Parnell began by defining allyship as an active way of life practiced from one’s areas of privilege, centered on bridge-building in pursuit of social justice for all. For white people, that means recognizing that allyship is not an optional favor or a charitable gesture; it is a responsibility. White privilege positions people as unintentionally complicit in structures of oppression, and allyship requires dismantling those systems externally while doing the self-work to unlearn harmful patterns internally. This framing pushes back on common misconceptions. Bridge-building, for example, is not just about “meeting in the middle.” White supremacy strips all people of humanity, including white people, by fostering scarcity and isolation. Real bridge-building requires connection, accountability, and the courage to disrupt dehumanizing norms. As Parnell noted, the north star is shared humanity, defined as a world where everyone can thrive.
Why center race?
Because race is the axis where disparities are most severe and intersect across every domain of life. Parnell underscored that while allyship applies to many forms of injustice, white people have a distinct responsibility in the context of race. Too often, they claim they “don’t know what to do.” The truth is that BIPOC communities have been naming what is needed at institutional and systemic levels for generations. The task is not to invent answers but to listen, act, and share power.Listening, however, can be difficult for those conditioned by privilege.

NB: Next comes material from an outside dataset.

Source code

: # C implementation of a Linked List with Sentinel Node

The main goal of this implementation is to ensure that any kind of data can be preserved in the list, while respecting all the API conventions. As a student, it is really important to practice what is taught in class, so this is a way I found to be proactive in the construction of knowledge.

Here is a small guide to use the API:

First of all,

Jordan pointed out that one privilege white people often hoard is agency itself—the belief that their perspective is automatically correct because others are not empowered to disagree. Parnell added that this surfaces in moments of fragility and defensiveness. When white people hear BIPOC voices naming harm, they may interpret those truths as personal indictments. The real work, she emphasized, is to turn the mirror inward and ask why accountability feels like accusation.

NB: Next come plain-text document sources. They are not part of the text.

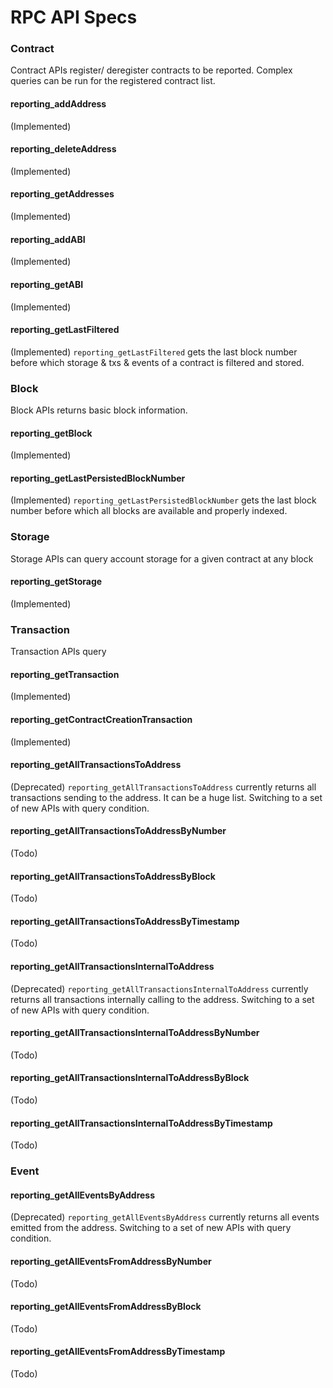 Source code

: # RPC API Specs

### Contract

Contract APIs register/ deregister contracts to be reported. Complex queries can be run for the registered contract list.

#### reporting_addAddress

(Implemented)

#### reporting_deleteAddress

(Implemented)

#### reporting_getAddresses

(Implemented)

#### reporting_addABI

(Implemented)

#### reporting_getABI

(Implemented)

#### reporting_getLastFiltered

(Implemented) `reporting_getLastFiltered` gets the last block number before which storage & txs & events of a contract 
is filtered and stored.

### Block

Block APIs returns basic block information.

#### reporting_getBlock

(Implemented)

#### reporting_getLastPersistedBlockNumber

(Implemented) `reporting_getLastPersistedBlockNumber` gets the last block number before which all blocks are available 
and properly indexed.

### Storage

Storage APIs can query account storage for a given contract at any block

#### reporting_getStorage

(Implemented)

### Transaction

Transaction APIs query 

#### reporting_getTransaction

(Implemented)

#### reporting_getContractCreationTransaction

(Implemented)

#### reporting_getAllTransactionsToAddress

(Deprecated) `reporting_getAllTransactionsToAddress` currently returns all transactions sending to the address. It can 
be a huge list. Switching to a set of new APIs with query condition.

#### reporting_getAllTransactionsToAddressByNumber

(Todo)

#### reporting_getAllTransactionsToAddressByBlock

(Todo)

#### reporting_getAllTransactionsToAddressByTimestamp

(Todo)

#### reporting_getAllTransactionsInternalToAddress

(Deprecated) `reporting_getAllTransactionsInternalToAddress` currently returns all transactions internally calling to 
the address. Switching to a set of new APIs with query condition.

#### reporting_getAllTransactionsInternalToAddressByNumber

(Todo)

#### reporting_getAllTransactionsInternalToAddressByBlock

(Todo)

#### reporting_getAllTransactionsInternalToAddressByTimestamp

(Todo)

### Event

#### reporting_getAllEventsByAddress

(Deprecated) `reporting_getAllEventsByAddress` currently returns all events emitted from the address. Switching to a 
set of new APIs with query condition.

#### reporting_getAllEventsFromAddressByNumber

(Todo)

#### reporting_getAllEventsFromAddressByBlock

(Todo)

#### reporting_getAllEventsFromAddressByTimestamp

(Todo)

Service Never Sleeps’ CLAIM Framework
To guide this practice, Service Never Sleeps uses the CLAIM framework-Care, Learn, Act, Influence, Maintain-with a focus on what white allyship looks like in action:
- Care: Show up interpersonally for BIPOC communities impacted by injustice. Allyship is lived in relationships, not just headlines.
- Learn: White people must take responsibility for educating themselves, rather than exhausting BIPOC peers with demands for teaching. When knowledge is shared, it should be received as a gift.
- Act: Allyship means stopping harmful behaviors as much as starting new ones. If white people collectively prevented everyday harms, society would shift immediately.
- Influence: White people can and must use sameness bias to reach other white people. Conversations that BIPOC voices are dismissed in can land differently when white peers take up the labor.
- Maintain: Allyship is forever work. It does not end when media cycles fade or when it becomes uncomfortable. As Parnell put it, privilege allows white people to step off the moving walkway of oppression at any time—but stopping only means sliding backward.
Parnell closed with a reminder: the word ally has been watered down into a self-congratulatory identity. Service Never Sleeps instead trains in allyship as a verb-ongoing, uncomfortable, and inseparable from daily choices. White people have the privilege of opting out. Allyship begins when they refuse that comfort, embrace responsibility, and commit to maintenance for the long haul.
If it feels easy, it is not allyship. True solidarity requires white people to keep walking against the current-day after day, choice after choice.